■ What is required
Each line of the records has to be copied exactly, though the pictures must be left out.

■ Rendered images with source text
* * *
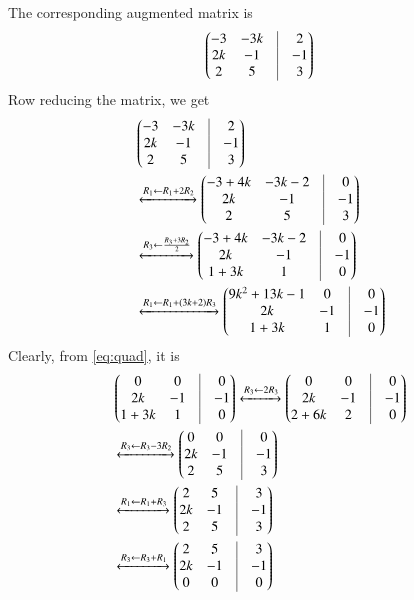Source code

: \documentclass[journal,12pt,twocolumn]{IEEEtran}
\begin{document}
The corresponding augmented matrix is 
\begin{align}
    \myvec{-3 & -3k & \vrule & 2\\
    2k & -1 & \vrule & -1\\
    2 &  5 & \vrule & 3}
\end{align}
Row reducing the matrix, we get
\begin{align}
    &\myvec{-3 & -3k & \vrule & 2\\
    2k & -1 & \vrule & -1\\
    2 &  5 & \vrule & 3}\\&\xleftrightarrow{R_1\leftarrow R_{1}+2R_{2}}\myvec{-3+4k & -3k-2 & \vrule & 0\\
    2k & -1 & \vrule & -1\\
    2 &  5 & \vrule & 3}\\
    &\xleftrightarrow{R_3\leftarrow \frac{R_{3}+3R_{2}}{2}}\myvec{-3+4k & -3k-2 & \vrule & 0\\
    2k & -1 & \vrule & -1\\
    1+3k &  1 & \vrule & 0}\\
    &\xleftrightarrow{R_1\leftarrow R_1+(3k+2)R_3}\myvec{9k^2+13k-1& 0 & \vrule & 0\\
    2k & -1 & \vrule & -1\\
    1+3k &  1 & \vrule & 0}
\end{align}
Clearly, from \eqref{eq:quad}, it is
\begin{align}
    &\myvec{0 & 0 & \vrule & 0\\
    2k & -1 & \vrule & -1\\
    1+3k &  1 & \vrule & 0}\xleftrightarrow{R_3\leftarrow2R_3}\myvec{0 & 0 & \vrule & 0\\
    2k & -1 & \vrule & -1\\
    2+6k &  2 & \vrule & 0}\\&\xleftrightarrow{R_3\leftarrow R_3-3R_2}\myvec{0 & 0 & \vrule & 0\\
    2k & -1 & \vrule & -1\\
    2 &  5 & \vrule & 3}\\&\xleftrightarrow{R_1\leftarrow R_1+R_3}\myvec{2 & 5 & \vrule & 3\\
    2k & -1 & \vrule & -1\\
    2 &  5 & \vrule & 3}\\&\xleftrightarrow{R_3\leftarrow R_3+R_1}\myvec{2 & 5 & \vrule & 3\\
    2k & -1 & \vrule & -1\\
    0 &  0 & \vrule & 0}
\end{align}
\end{document}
* * *
■ Answer to the exercise
Source code

: \documentclass[journal,12pt,twocolumn]{IEEEtran}
\begin{document}
The corresponding augmented matrix is 
\begin{align}
    \myvec{-3 & -3k & \vrule & 2\\
    2k & -1 & \vrule & -1\\
    2 &  5 & \vrule & 3}
\end{align}
Row reducing the matrix, we get
\begin{align}
    &\myvec{-3 & -3k & \vrule & 2\\
    2k & -1 & \vrule & -1\\
    2 &  5 & \vrule & 3}\\&\xleftrightarrow{R_1\leftarrow R_{1}+2R_{2}}\myvec{-3+4k & -3k-2 & \vrule & 0\\
    2k & -1 & \vrule & -1\\
    2 &  5 & \vrule & 3}\\
    &\xleftrightarrow{R_3\leftarrow \frac{R_{3}+3R_{2}}{2}}\myvec{-3+4k & -3k-2 & \vrule & 0\\
    2k & -1 & \vrule & -1\\
    1+3k &  1 & \vrule & 0}\\
    &\xleftrightarrow{R_1\leftarrow R_1+(3k+2)R_3}\myvec{9k^2+13k-1& 0 & \vrule & 0\\
    2k & -1 & \vrule & -1\\
    1+3k &  1 & \vrule & 0}
\end{align}
Clearly, from \eqref{eq:quad}, it is
\begin{align}
    &\myvec{0 & 0 & \vrule & 0\\
    2k & -1 & \vrule & -1\\
    1+3k &  1 & \vrule & 0}\xleftrightarrow{R_3\leftarrow2R_3}\myvec{0 & 0 & \vrule & 0\\
    2k & -1 & \vrule & -1\\
    2+6k &  2 & \vrule & 0}\\&\xleftrightarrow{R_3\leftarrow R_3-3R_2}\myvec{0 & 0 & \vrule & 0\\
    2k & -1 & \vrule & -1\\
    2 &  5 & \vrule & 3}\\&\xleftrightarrow{R_1\leftarrow R_1+R_3}\myvec{2 & 5 & \vrule & 3\\
    2k & -1 & \vrule & -1\\
    2 &  5 & \vrule & 3}\\&\xleftrightarrow{R_3\leftarrow R_3+R_1}\myvec{2 & 5 & \vrule & 3\\
    2k & -1 & \vrule & -1\\
    0 &  0 & \vrule & 0}
\end{align}
\end{document}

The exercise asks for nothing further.